Mission Saturn

Kedar P Badu

Pokhara:

The Cassini-Huygens mission to Saturn is the most ambitious space exploration mission ever. It is testing the limits of science and technology by going where no spacecraft has ever gone before.

A robot explorer called Cassini is outbound from the Earth on a seven-year trip to the distant planet Saturn and its moon Titan. Cassini was launched from Cape Canaveral, Florida, on October 15, 1997 and will fly into the orbit around the planet on July 1, 2004. Unlike the earlier Voyager probes, which were designed to fly-by several planets, Cassini is dedicated to research in the vicinity of Saturn. The spacecraft are named after two 17th century astronomers, the Italian-French astronomer Jean-Dominique Cassini who made several key discoveries about Saturn, and the Dutch scientist Christian Huygens who discovered Titan.

When the spacecraft arrives close to Saturn in July this year, it will start circling the giant gas planet for four years. Its tour of Saturn will include many fly-bys of the planet’s icy satellites. Cassini is expected to send 300,000 colour pictures by radio to Earth, including pictures of the largest moon, Titan.

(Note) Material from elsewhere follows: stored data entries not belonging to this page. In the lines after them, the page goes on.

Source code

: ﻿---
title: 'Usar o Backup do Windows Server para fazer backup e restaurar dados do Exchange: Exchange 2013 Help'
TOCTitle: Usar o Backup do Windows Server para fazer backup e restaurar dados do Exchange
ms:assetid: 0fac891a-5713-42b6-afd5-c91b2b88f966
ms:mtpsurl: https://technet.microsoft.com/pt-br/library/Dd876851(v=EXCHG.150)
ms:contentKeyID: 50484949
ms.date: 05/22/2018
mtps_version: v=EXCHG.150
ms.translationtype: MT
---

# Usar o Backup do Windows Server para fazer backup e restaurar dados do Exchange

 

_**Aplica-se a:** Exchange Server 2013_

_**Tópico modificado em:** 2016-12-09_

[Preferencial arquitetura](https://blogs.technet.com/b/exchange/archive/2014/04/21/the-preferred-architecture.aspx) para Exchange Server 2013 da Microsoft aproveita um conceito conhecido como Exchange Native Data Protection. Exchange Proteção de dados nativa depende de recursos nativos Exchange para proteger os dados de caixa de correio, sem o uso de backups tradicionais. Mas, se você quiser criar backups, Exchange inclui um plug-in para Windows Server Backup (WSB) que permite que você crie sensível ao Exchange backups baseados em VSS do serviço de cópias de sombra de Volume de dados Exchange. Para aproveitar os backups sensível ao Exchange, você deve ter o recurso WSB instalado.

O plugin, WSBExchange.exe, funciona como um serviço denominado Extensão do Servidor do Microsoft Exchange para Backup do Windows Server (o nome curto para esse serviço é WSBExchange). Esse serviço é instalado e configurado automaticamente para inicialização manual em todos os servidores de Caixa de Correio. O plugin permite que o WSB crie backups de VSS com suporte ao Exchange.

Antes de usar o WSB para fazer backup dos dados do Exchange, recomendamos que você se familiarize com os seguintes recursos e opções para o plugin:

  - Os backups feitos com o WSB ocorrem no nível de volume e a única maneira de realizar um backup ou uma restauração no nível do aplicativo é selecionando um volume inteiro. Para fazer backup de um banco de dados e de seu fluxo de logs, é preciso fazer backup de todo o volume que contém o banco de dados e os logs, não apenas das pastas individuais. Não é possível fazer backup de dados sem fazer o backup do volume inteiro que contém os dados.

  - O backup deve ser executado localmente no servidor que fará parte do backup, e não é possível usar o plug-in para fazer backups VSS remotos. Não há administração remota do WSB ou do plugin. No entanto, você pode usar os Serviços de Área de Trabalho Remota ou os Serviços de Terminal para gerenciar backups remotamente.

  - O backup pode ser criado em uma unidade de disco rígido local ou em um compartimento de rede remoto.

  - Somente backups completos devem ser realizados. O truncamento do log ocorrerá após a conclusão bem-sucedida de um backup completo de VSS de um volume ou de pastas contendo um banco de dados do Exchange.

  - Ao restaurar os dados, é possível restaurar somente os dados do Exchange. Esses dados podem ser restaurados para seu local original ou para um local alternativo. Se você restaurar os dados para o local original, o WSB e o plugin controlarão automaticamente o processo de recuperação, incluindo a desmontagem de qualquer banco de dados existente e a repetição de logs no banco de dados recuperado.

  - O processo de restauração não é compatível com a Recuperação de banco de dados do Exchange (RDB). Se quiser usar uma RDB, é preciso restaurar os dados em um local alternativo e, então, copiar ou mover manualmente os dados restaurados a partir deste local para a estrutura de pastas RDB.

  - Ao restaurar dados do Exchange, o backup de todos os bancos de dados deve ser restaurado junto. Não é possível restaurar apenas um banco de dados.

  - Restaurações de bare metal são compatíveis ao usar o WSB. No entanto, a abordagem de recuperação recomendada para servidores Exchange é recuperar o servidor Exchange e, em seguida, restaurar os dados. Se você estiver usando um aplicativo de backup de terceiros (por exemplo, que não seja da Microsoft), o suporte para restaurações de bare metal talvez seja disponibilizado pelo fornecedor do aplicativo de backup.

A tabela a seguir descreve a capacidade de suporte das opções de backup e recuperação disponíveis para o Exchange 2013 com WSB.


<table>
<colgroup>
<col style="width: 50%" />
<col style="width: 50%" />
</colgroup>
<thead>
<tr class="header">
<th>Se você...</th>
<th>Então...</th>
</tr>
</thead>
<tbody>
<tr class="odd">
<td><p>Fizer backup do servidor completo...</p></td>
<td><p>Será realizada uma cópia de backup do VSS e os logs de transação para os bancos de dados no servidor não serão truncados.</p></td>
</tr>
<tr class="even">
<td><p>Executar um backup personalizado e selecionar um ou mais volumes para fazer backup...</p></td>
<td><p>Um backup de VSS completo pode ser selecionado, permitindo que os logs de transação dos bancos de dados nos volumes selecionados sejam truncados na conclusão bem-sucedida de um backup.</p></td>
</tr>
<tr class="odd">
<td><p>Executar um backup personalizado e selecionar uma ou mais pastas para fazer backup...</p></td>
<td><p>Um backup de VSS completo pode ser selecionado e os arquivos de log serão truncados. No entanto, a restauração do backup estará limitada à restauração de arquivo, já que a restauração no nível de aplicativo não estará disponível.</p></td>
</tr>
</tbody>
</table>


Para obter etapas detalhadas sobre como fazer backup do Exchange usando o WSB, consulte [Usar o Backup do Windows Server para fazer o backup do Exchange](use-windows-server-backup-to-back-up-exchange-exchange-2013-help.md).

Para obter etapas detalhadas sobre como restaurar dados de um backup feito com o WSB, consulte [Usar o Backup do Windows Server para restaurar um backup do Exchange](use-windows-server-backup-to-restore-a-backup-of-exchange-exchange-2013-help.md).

The planet Saturn, famous for its icy rings and enigmatic moon, Titan, are the prime pcientific targets of the international Cassini mission, the most ambitious and far-reaching planetary exploration ever mounted by man. Because of the distance from the sun, Cassini could not conduct its mission to Saturn on solar power. Electrical power is supplied to Cassini by a set of radioisotope thermoelectric generators (RTGs), which convert heat from the natural decay of plutonium. This was necessary to keep electronic systems operating at such temperature. Titan is Saturn’s largest moon, nearly as big as the planet Mars and bigger than either of the planets Mercury and Pluto. The Cassini mission marks the first time a space probe has attempted to land on the moon of another planet, providing the first direct sampling of the Earth-like atmosphere of Titan and the first detailed pictures of its previously hidden surface.

The mission is a joint endeavour of US National Aeronautics and Space Administration (NASA), the European Space Agency (ESA) and the Italian Space Agency (Agenzia Spaziale Italiana). A smaller, ESA-built probe, named Huygens, attached to Cassini, will parachute into Titan’s thick atmosphere carrying scientific instruments and will report on the moon’s atmospheric conditions. Saturn is 930m miles away from the Sun, and consequently, about 746m miles away from Earth. It is the second-largest planet in the Solar System and is made up of hydrogen and helium. Its placid-looking, butterscotch-coloured surface masks a windswept atmosphere where jet streams blow at 1,100 miles per hour and swirling storms roil just beneath the cloud tops. With its bright, complex rings, 18 known moons and magnetic environment, Saturn is a lot like a miniature solar system. Saturn’s family of rings and moons is a one-stop treasure trove, offering countless clues to the history and evolution of planets and solar systems.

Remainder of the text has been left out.